Il était allongé au pied d’un arbre, dans la forêt de Viyella. Le soleil, comme à travers un voile ancien, filtrait à peine entre les feuillages épais. Les rayons qui parvenaient à percer tombaient en lueurs dorées, dessinant sur le sol une scène à la beauté presque irréelle.

C’était… idyllique. Trop.

Allen se redressa lentement. Et là, un frisson glacial remonta le long de sa nuque.

Il était jeune. Beaucoup trop jeune.

Treize ans.

Son propre corps, ses mains, son souffle — tout en lui hurlait un retour en arrière qu’il n’avait pas choisi.

Il n’était pas seul.

À ses côtés, se tenait une jeune fille splendide. Une vision de rêve. Ou de cauchemar.

Sa beauté n’avait d’égale que la magnificence silencieuse de la forêt elle-même. Ses cheveux, un mélange irréel de bleu pâle et de blanc, semblaient faits de lumière et d’eau. Ses yeux, d’un bleu profond, insondable, évoquaient l’océan au plus sombre de ses abysses.

Allen la fixait sans pouvoir s’en empêcher, comme un homme face à une peinture vivante. Mais ses yeux, à lui, n’exprimaient ni émerveillement… ni joie.

Seulement la peur.

Une terreur glaciale mêlée à une incompréhension totale. Il ne pouvait détacher son regard d’elle.

« Alice… ? Mais… qu’est-ce qu’elle fait là ?! »

Les mots sortirent de sa bouche sans qu’il ne le décide vraiment.

« A… Alice ? »

La jeune fille tourna lentement la tête vers lui, pencha la nuque, comme une marionnette articulée, fragile, hésitante.

Ses yeux étaient vides de souvenirs.

« Alice ?… C’est moi, Alice ? »

Soudain, Allen fut saisi par un malaise violent. Comme une main invisible qui pressait lentement, impitoyablement, son cœur. Il tenta de poser les mains sur sa poitrine, de le serrer, d’apaiser l’insoutenable douleur qui l’étouffait — stress, peur, incompréhension, un mélange insidieux et incohérent.

« Je… je me sens malade… »

La jeune fille face à lui tressaillit. Son regard, jusqu’alors paisible, s’embruma d’inquiétude. Elle se redressa lentement, puis s’approcha de lui, tendant une main hésitante vers son épaule. Un geste doux, maladroit, presque programmé.

« Ça va aller ? Tu… tu as l’air de souffrir… Tu veux que j’appelle des adultes ? »

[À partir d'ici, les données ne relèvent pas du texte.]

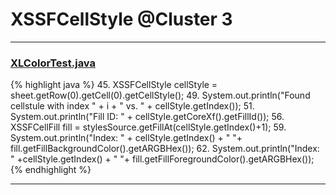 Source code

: # XSSFCellStyle @Cluster 3

***

### [XLColorTest.java](https://searchcode.com/codesearch/view/121321469/)
{% highlight java %}
45. XSSFCellStyle cellStyle = sheet.getRow(0).getCell(0).getCellStyle();
49.     System.out.println("Found cellstule with index " + i + " vs. " + cellStyle.getIndex());
51. System.out.println("Fill ID: " + cellStyle.getCoreXf().getFillId());
56.   XSSFCellFill fill = stylesSource.getFillAt(cellStyle.getIndex()+1);
59.     System.out.println("Index: " + cellStyle.getIndex() + " "+ fill.getFillBackgroundColor().getARGBHex());
62.   System.out.println("Index: " +cellStyle.getIndex() + " "+ fill.getFillForegroundColor().getARGBHex());
{% endhighlight %}

***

Mais ces mots, si simples, si logiques, ne firent qu’amplifier la panique du garçon.

Il murmura, presque sans voix :

« Qui… »

« Qui ? » répéta la fille, la tête légèrement penchée, d’un ton interrogatif.

« Qui es-tu ? » demanda Allen, cette fois avec un souffle plus chargé, presque accusateur.

La jeune fille cligna des yeux, comme prise au dépourvu. Elle hésita, puis haussa doucement les épaules.

« Mh… Je sais pas. Je sais plus, je crois… »

Puis, comme si cette absence d’identité n’avait aucune importance, elle reprit, d’un ton presque maternel :

« Peu importe. Toi, tu n’as pas l’air bien. Il faut que tu guérisses, d’accord ? »

Mais Allen recula. Un pas. Puis un autre. Chaque geste de la jeune fille, aussi tendre soit-il, devenait une menace pour lui.

Son regard était figé, ses pupilles dilatées, ses pensées perdues dans une faille qu’il ne contrôlait plus.

« Tu… tu n’es pas censée être là… C’est pas réel… »

Sa voix était brisée. Déformée par la peur. Désarticulée comme un rêve qui tourne mal.

Il tremblait. Tout en lui tremblait.

Ah… ayez pitié de lui.

Il n’est pas fait pour ce genre de vérité.